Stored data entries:
>>>>

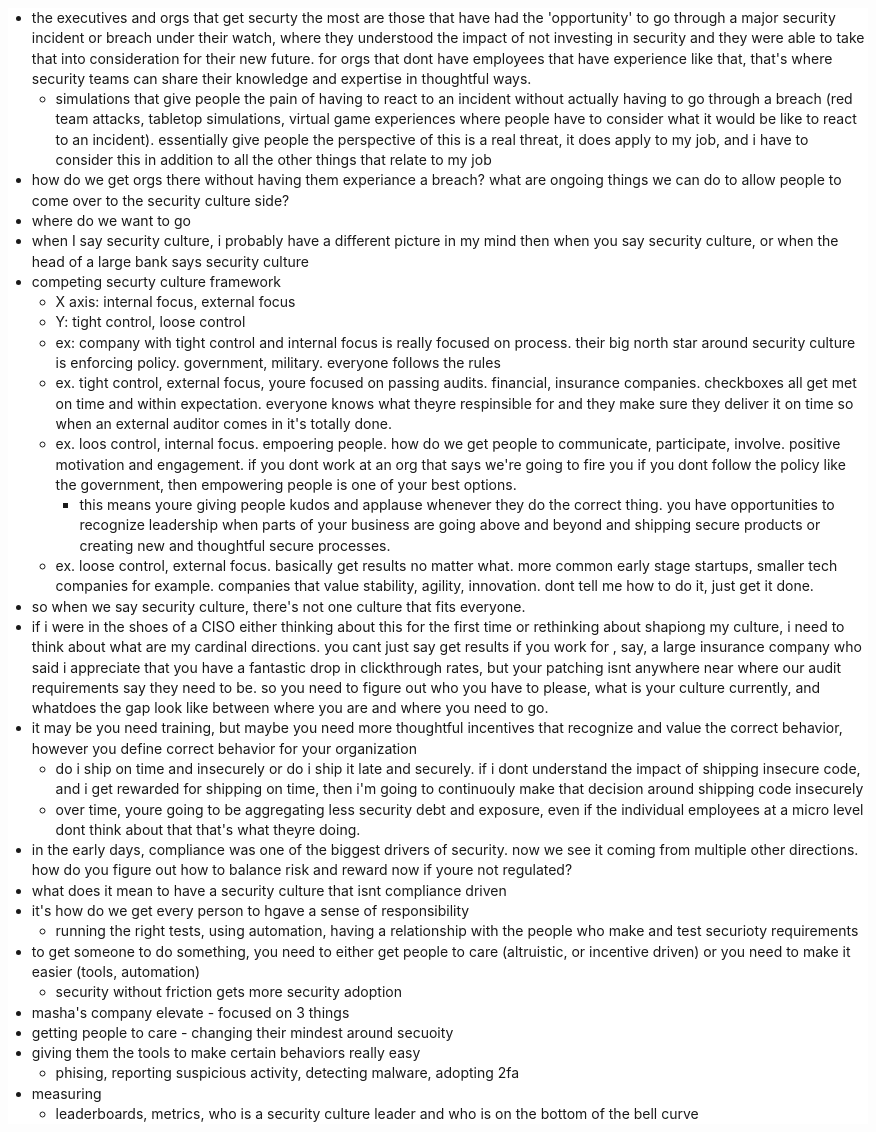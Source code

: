 - the executives and orgs that get securty the most are those that have had the 'opportunity' to go through a major security incident or breach under their watch, where they understood the impact of not investing in security and they were able to take that into consideration for their new future. for orgs that dont have employees that have experience like that, that's where security teams can share their knowledge and expertise in thoughtful ways.
  - simulations that give people the pain of having to react to an incident without actually having to go through a breach (red team attacks, tabletop simulations, virtual game experiences where people have to consider what it would be like to react to an incident). essentially give people the perspective of this is a real threat, it does apply to my job, and i have to consider this in addition to all the other things that relate to my job
- how do we get orgs there without having them experiance a breach? what are ongoing things we can do to allow people to come over to the security culture side?
- where do we want to go
- when I say security culture, i probably have a different picture in my mind then when you say security culture, or when the head of a large bank says security culture
- competing securty culture framework
  - X axis: internal focus, external focus
  - Y: tight control, loose control
  - ex: company with tight control and internal focus is really focused on process. their big north star around security culture is enforcing policy. government, military. everyone follows the rules
  - ex. tight control, external focus, youre focused on passing audits. financial, insurance companies. checkboxes all get met on time and within expectation. everyone knows what theyre respinsible for and they make sure they deliver it on time so when an external auditor comes in it's totally done.
  - ex. loos control, internal focus. empoering people. how do we get people to communicate, participate, involve. positive motivation and engagement. if you dont work at an org that says we're going to fire you if you dont follow the policy like the government, then empowering people is one of your best options.
    - this means youre giving people kudos and applause whenever they do the correct thing. you have opportunities to recognize leadership when parts of your business are going above and beyond and shipping secure products or creating new and thoughtful secure processes.
  - ex. loose control, external focus. basically get results no matter what. more common early stage startups, smaller tech companies for example. companies that value stability, agility, innovation. dont tell me how to do it, just get it done.
- so when we say security culture, there's not one culture that fits everyone. 
- if i were in the shoes of a CISO either thinking about this for the first time or rethinking about shapiong my culture, i need to think about what are my cardinal directions. you cant just say get results if you work for , say, a large insurance company who said i appreciate that you have a fantastic drop in clickthrough rates, but your patching isnt anywhere near where our audit requirements say they need to be. so you need to figure out who you have to please, what is your culture currently, and whatdoes the gap look like between where you are and where you need to go.
- it may be you need training, but maybe you need more thoughtful incentives that recognize and value the correct behavior, however you define correct behavior for your organization
  - do i ship on time and insecurely or do i ship it late and securely. if i dont understand the impact of shipping insecure code, and i get rewarded for shipping on time, then i'm going to continuouly make that decision around shipping code insecurely
  - over time, youre going to be aggregating less security debt and exposure, even if the individual employees at a micro level dont think about that that's what theyre doing. 
- in the early days, compliance was one of the biggest drivers of security. now we see it coming from multiple other directions. how do you figure out how to balance risk and reward now if youre not regulated?
- what does it mean to have a security culture that isnt compliance driven
- it's how do we get every person to hgave a sense of responsibility
  - running the right tests, using automation, having a relationship with the people who make and test securioty requirements
- to get someone to do something, you need to either get people to care (altruistic, or incentive driven) or you need to make it easier (tools, automation)
  - security without friction gets more security adoption
- masha's company elevate - focused on 3 things
- getting people to care - changing their mindest around secuoity
- giving them the tools to make certain behaviors really easy
  - phising, reporting suspicious activity, detecting malware, adopting 2fa
- measuring 
  - leaderboards, metrics, who is a security culture leader and who is on the bottom of the bell curve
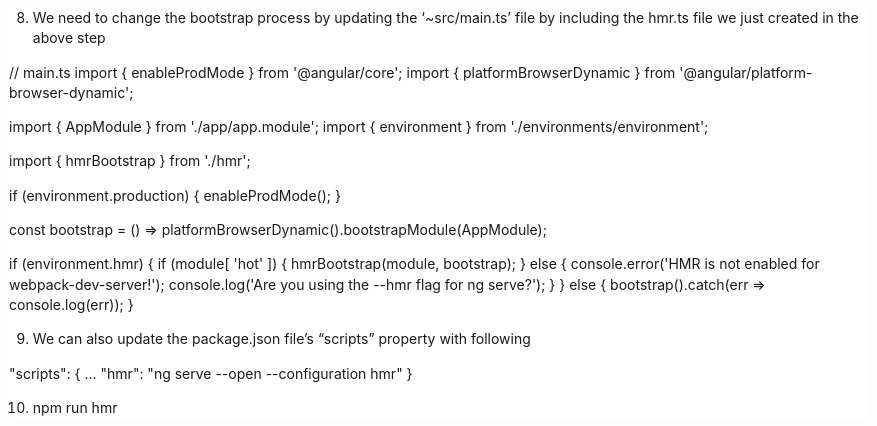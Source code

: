 
8. We need to change the bootstrap process by updating the ‘~src/main.ts’ file by including the hmr.ts file we just created in the above step


// main.ts
import { enableProdMode } from '@angular/core';
import { platformBrowserDynamic } from '@angular/platform-browser-dynamic';

import { AppModule } from './app/app.module';
import { environment } from './environments/environment';

import { hmrBootstrap } from './hmr';

if (environment.production) {
  enableProdMode();
}

const bootstrap = () => platformBrowserDynamic().bootstrapModule(AppModule);

if (environment.hmr) {
  if (module[ 'hot' ]) {
    hmrBootstrap(module, bootstrap);
  } else {
    console.error('HMR is not enabled for webpack-dev-server!');
    console.log('Are you using the --hmr flag for ng serve?');
  }
} else {
  bootstrap().catch(err => console.log(err));
}

9. We can also update the package.json file’s “scripts” property with following

"scripts": {
  ...
  "hmr": "ng serve --open --configuration hmr"
}

10. npm run hmr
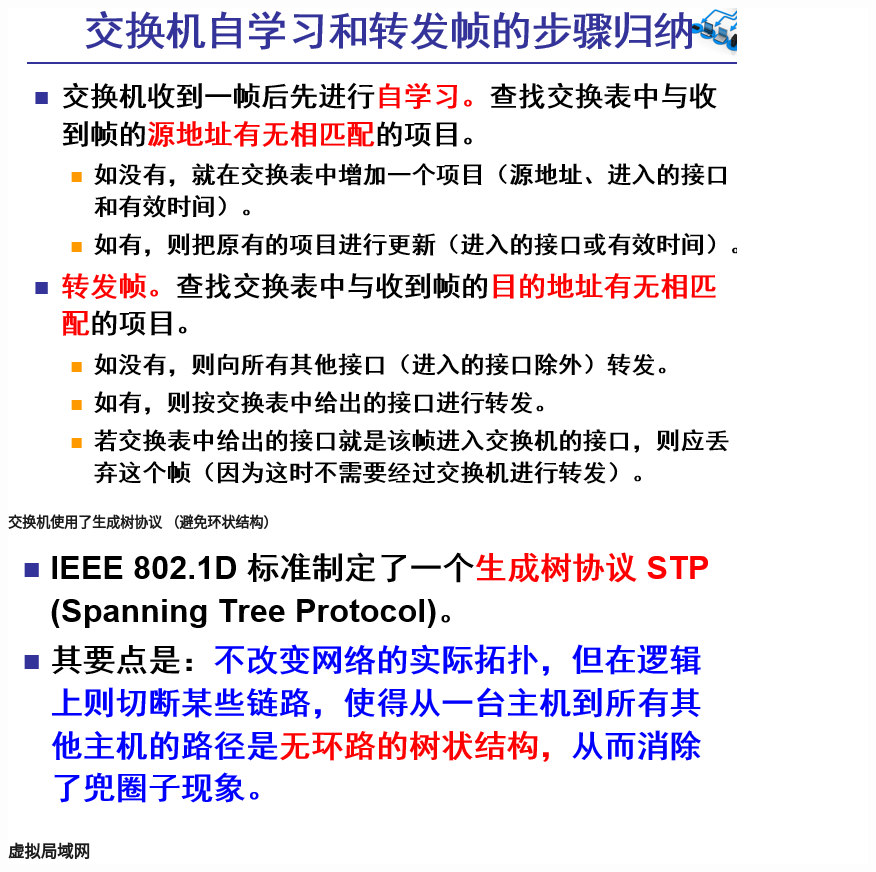 ![image-20210524201649876](01互联网组成.assets/image-20210524201649876.png)

#### 交换机使用了生成树协议 （避免环状结构）

![image-20210524202316397](01互联网组成.assets/image-20210524202316397.png)

### 虚拟局域网
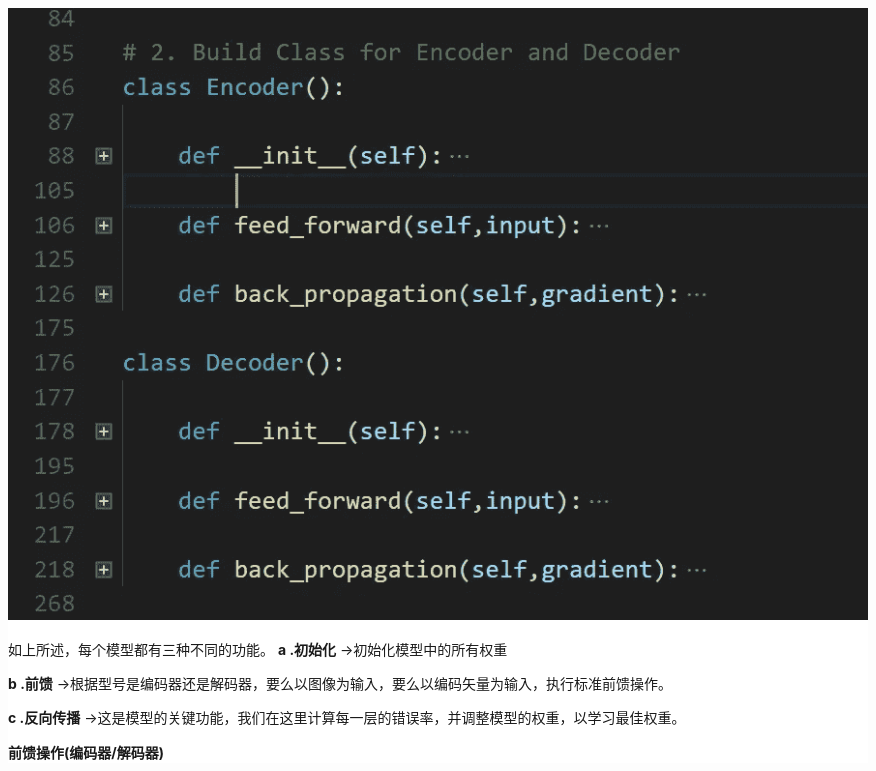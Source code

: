 ![](img/d0c085694c2e05aed2229e05b3ef174b.png)

如上所述，每个模型都有三种不同的功能。
**a .初始化** →初始化模型中的所有权重

**b .前馈** →根据型号是编码器还是解码器，要么以图像为输入，要么以编码矢量为输入，执行标准前馈操作。

**c .反向传播** →这是模型的关键功能，我们在这里计算每一层的错误率，并调整模型的权重，以学习最佳权重。

**前馈操作(编码器/解码器)**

<<<<

Within the data above, pick out all lines holding the word "console".

    console.error('HMR is not enabled for webpack-dev-server!');
    console.log('Are you using the --hmr flag for ng serve?');
  bootstrap().catch(err => console.log(err));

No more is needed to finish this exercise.